*** Opening Listed records ***
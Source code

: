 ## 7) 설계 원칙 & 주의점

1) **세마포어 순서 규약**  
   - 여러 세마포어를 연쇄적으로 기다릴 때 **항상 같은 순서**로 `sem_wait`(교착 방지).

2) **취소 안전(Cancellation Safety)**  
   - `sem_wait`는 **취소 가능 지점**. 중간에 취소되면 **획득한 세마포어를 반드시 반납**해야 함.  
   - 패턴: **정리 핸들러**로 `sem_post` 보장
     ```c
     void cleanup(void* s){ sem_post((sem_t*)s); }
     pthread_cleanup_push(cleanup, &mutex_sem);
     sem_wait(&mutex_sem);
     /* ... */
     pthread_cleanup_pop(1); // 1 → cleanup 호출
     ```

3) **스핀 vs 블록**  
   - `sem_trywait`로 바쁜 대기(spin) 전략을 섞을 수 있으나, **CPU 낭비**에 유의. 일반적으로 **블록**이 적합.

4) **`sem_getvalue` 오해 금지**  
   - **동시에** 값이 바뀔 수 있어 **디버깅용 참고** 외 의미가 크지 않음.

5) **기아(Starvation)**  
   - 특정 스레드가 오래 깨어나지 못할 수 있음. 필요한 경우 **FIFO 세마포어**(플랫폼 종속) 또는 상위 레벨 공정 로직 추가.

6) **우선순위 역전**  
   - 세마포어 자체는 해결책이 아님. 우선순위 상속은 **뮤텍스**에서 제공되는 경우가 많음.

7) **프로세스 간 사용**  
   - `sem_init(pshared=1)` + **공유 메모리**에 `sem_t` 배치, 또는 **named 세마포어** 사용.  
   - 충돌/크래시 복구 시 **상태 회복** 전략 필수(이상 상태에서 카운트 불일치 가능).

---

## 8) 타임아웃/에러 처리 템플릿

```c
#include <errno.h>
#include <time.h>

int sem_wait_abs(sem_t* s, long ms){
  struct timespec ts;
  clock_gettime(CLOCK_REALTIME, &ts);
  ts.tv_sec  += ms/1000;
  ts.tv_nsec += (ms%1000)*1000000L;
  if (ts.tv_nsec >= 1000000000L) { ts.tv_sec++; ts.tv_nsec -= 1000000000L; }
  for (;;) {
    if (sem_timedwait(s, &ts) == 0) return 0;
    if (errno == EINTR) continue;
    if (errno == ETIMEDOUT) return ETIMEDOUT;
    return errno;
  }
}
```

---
*** Closing Listed records ***
*** Opening Listed records ***
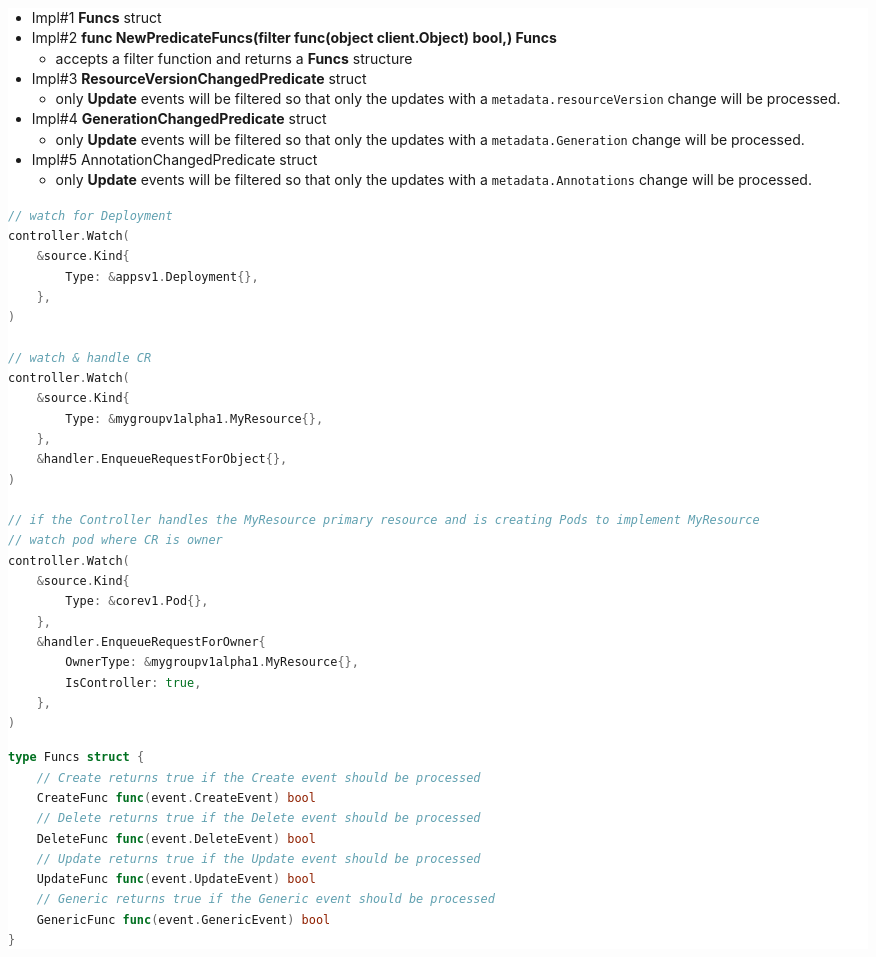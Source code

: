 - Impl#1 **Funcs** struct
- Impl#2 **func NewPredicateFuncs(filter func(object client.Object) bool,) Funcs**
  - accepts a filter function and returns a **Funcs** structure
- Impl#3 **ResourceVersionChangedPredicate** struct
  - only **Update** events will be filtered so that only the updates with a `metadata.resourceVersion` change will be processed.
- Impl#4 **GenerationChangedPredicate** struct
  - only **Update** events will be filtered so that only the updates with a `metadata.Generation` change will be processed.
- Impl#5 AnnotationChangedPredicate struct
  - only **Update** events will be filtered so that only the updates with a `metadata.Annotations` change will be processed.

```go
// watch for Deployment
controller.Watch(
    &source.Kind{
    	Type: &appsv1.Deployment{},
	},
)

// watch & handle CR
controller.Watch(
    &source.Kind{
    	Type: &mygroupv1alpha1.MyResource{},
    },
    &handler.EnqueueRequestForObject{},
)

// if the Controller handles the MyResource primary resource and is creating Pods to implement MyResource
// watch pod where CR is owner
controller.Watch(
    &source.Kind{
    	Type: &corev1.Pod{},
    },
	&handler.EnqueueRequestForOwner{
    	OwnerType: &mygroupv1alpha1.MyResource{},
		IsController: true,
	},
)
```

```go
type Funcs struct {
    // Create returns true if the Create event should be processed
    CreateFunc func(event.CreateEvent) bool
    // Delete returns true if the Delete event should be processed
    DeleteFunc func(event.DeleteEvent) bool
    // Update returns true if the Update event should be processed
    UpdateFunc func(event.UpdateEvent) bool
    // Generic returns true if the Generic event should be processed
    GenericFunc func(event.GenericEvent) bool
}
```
*** Closing Listed records ***
What needs to be done:
Answer with one number only: how many lines in the data contain the word "that"?

Answer to this exercise:
3